--- SOURCE DATA Enclosed Below ---

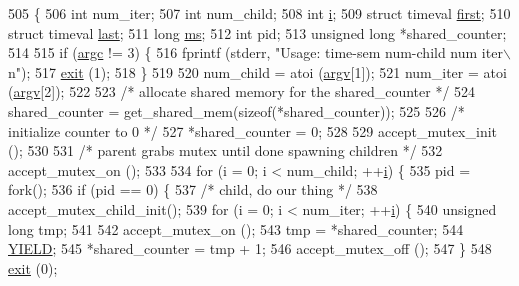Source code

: \begin{DoxyCode}
505 \{
506     \textcolor{keywordtype}{int} num\_iter;
507     \textcolor{keywordtype}{int} num\_child;
508     \textcolor{keywordtype}{int} \hyperlink{group__MOD__PROXY_ga38403a0592eb8018a3ad61aef0f7ca2c}{i};
509     \textcolor{keyword}{struct }timeval \hyperlink{group__MOD__DAV_gae5e6e8bc4bfa800414992418716f96df}{first};
510     \textcolor{keyword}{struct }timeval \hyperlink{group__apr__strings_ga882d08c2e3ad3004cdfc219601ebaac8}{last};
511     \textcolor{keywordtype}{long} \hyperlink{group__APR__Util__MC_gabcfc3d1de80e72f78d877d87639acdd2}{ms};
512     \textcolor{keywordtype}{int} pid;
513     \textcolor{keywordtype}{unsigned} \textcolor{keywordtype}{long} *shared\_counter;
514 
515     \textcolor{keywordflow}{if} (\hyperlink{group__APACHE__CORE__LISTEN_ga073cc653debb351b563a84ac72c49614}{argc} != 3) \{
516         fprintf (stderr, \textcolor{stringliteral}{"Usage: time-sem num-child num iter\(\backslash\)n"});
517         \hyperlink{group__APACHE__OS__NETWARE_gaac7f3a566d7243651a356db3fcfef6b1}{exit} (1);
518     \}
519 
520     num\_child = atoi (\hyperlink{group__APACHE__CORE__LISTEN_ga7af4ef3a08f923773e59081c357d9adf}{argv}[1]);
521     num\_iter = atoi (\hyperlink{group__APACHE__CORE__LISTEN_ga7af4ef3a08f923773e59081c357d9adf}{argv}[2]);
522 
523     \textcolor{comment}{/* allocate shared memory for the shared\_counter */}
524     shared\_counter = get\_shared\_mem(\textcolor{keyword}{sizeof}(*shared\_counter));
525 
526     \textcolor{comment}{/* initialize counter to 0 */}
527     *shared\_counter = 0;
528 
529     accept\_mutex\_init ();
530 
531     \textcolor{comment}{/* parent grabs mutex until done spawning children */}
532     accept\_mutex\_on ();
533 
534     \textcolor{keywordflow}{for} (i = 0; i < num\_child; ++\hyperlink{group__MOD__PROXY_ga38403a0592eb8018a3ad61aef0f7ca2c}{i}) \{
535         pid = fork();
536         \textcolor{keywordflow}{if} (pid == 0) \{
537             \textcolor{comment}{/* child, do our thing */}
538             accept\_mutex\_child\_init();
539             \textcolor{keywordflow}{for} (i = 0; i < num\_iter; ++\hyperlink{group__MOD__PROXY_ga38403a0592eb8018a3ad61aef0f7ca2c}{i}) \{
540                 \textcolor{keywordtype}{unsigned} \textcolor{keywordtype}{long} tmp;
541 
542                 accept\_mutex\_on ();
543                 tmp = *shared\_counter;
544                 \hyperlink{time-sem_8c_a50d551776c26c1579754521287f0b0f0}{YIELD};
545                 *shared\_counter = tmp + 1;
546                 accept\_mutex\_off ();
547             \}
548             \hyperlink{group__APACHE__OS__NETWARE_gaac7f3a566d7243651a356db3fcfef6b1}{exit} (0);

\end{DoxyCode}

--- End of Enclosed SOURCE DATA ---

WHAT YOU ARE ASKED TO DO
Copy out all the data exactly. The images should not appear in the copy.

EXERCISE RESPONSE
Source code

: \begin{DoxyCode}
505 \{
506     \textcolor{keywordtype}{int} num\_iter;
507     \textcolor{keywordtype}{int} num\_child;
508     \textcolor{keywordtype}{int} \hyperlink{group__MOD__PROXY_ga38403a0592eb8018a3ad61aef0f7ca2c}{i};
509     \textcolor{keyword}{struct }timeval \hyperlink{group__MOD__DAV_gae5e6e8bc4bfa800414992418716f96df}{first};
510     \textcolor{keyword}{struct }timeval \hyperlink{group__apr__strings_ga882d08c2e3ad3004cdfc219601ebaac8}{last};
511     \textcolor{keywordtype}{long} \hyperlink{group__APR__Util__MC_gabcfc3d1de80e72f78d877d87639acdd2}{ms};
512     \textcolor{keywordtype}{int} pid;
513     \textcolor{keywordtype}{unsigned} \textcolor{keywordtype}{long} *shared\_counter;
514 
515     \textcolor{keywordflow}{if} (\hyperlink{group__APACHE__CORE__LISTEN_ga073cc653debb351b563a84ac72c49614}{argc} != 3) \{
516         fprintf (stderr, \textcolor{stringliteral}{"Usage: time-sem num-child num iter\(\backslash\)n"});
517         \hyperlink{group__APACHE__OS__NETWARE_gaac7f3a566d7243651a356db3fcfef6b1}{exit} (1);
518     \}
519 
520     num\_child = atoi (\hyperlink{group__APACHE__CORE__LISTEN_ga7af4ef3a08f923773e59081c357d9adf}{argv}[1]);
521     num\_iter = atoi (\hyperlink{group__APACHE__CORE__LISTEN_ga7af4ef3a08f923773e59081c357d9adf}{argv}[2]);
522 
523     \textcolor{comment}{/* allocate shared memory for the shared\_counter */}
524     shared\_counter = get\_shared\_mem(\textcolor{keyword}{sizeof}(*shared\_counter));
525 
526     \textcolor{comment}{/* initialize counter to 0 */}
527     *shared\_counter = 0;
528 
529     accept\_mutex\_init ();
530 
531     \textcolor{comment}{/* parent grabs mutex until done spawning children */}
532     accept\_mutex\_on ();
533 
534     \textcolor{keywordflow}{for} (i = 0; i < num\_child; ++\hyperlink{group__MOD__PROXY_ga38403a0592eb8018a3ad61aef0f7ca2c}{i}) \{
535         pid = fork();
536         \textcolor{keywordflow}{if} (pid == 0) \{
537             \textcolor{comment}{/* child, do our thing */}
538             accept\_mutex\_child\_init();
539             \textcolor{keywordflow}{for} (i = 0; i < num\_iter; ++\hyperlink{group__MOD__PROXY_ga38403a0592eb8018a3ad61aef0f7ca2c}{i}) \{
540                 \textcolor{keywordtype}{unsigned} \textcolor{keywordtype}{long} tmp;
541 
542                 accept\_mutex\_on ();
543                 tmp = *shared\_counter;
544                 \hyperlink{time-sem_8c_a50d551776c26c1579754521287f0b0f0}{YIELD};
545                 *shared\_counter = tmp + 1;
546                 accept\_mutex\_off ();
547             \}
548             \hyperlink{group__APACHE__OS__NETWARE_gaac7f3a566d7243651a356db3fcfef6b1}{exit} (0);

\end{DoxyCode}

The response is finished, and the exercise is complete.